## [AVAILABLE DATA]
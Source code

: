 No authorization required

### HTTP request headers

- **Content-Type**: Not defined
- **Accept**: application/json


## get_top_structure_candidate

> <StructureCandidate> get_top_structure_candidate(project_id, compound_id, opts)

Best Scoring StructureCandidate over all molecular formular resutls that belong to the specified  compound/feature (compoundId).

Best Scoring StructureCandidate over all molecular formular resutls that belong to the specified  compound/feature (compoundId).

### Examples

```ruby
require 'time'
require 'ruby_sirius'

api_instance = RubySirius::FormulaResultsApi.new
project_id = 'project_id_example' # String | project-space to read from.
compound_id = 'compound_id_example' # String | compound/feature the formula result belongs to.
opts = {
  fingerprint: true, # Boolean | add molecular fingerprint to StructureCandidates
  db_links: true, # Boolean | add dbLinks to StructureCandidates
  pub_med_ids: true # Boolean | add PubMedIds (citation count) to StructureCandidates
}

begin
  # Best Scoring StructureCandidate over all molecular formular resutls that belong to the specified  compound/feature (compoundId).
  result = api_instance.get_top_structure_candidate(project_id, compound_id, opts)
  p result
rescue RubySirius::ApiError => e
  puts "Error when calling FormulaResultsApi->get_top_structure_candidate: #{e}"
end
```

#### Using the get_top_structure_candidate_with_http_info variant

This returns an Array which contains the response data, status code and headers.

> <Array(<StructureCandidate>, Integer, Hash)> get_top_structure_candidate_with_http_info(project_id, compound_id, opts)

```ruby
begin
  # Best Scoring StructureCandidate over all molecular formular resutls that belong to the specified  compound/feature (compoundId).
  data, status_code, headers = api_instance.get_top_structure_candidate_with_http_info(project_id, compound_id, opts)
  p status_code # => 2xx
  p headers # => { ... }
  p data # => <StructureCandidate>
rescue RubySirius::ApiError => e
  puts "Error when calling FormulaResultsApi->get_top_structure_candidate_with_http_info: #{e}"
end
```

## [WHAT IS EXPECTED]
Give the number of lines in the data above that contain the word "true", with no accompanying text.

## [RESULT FOR THIS EXERCISE]
3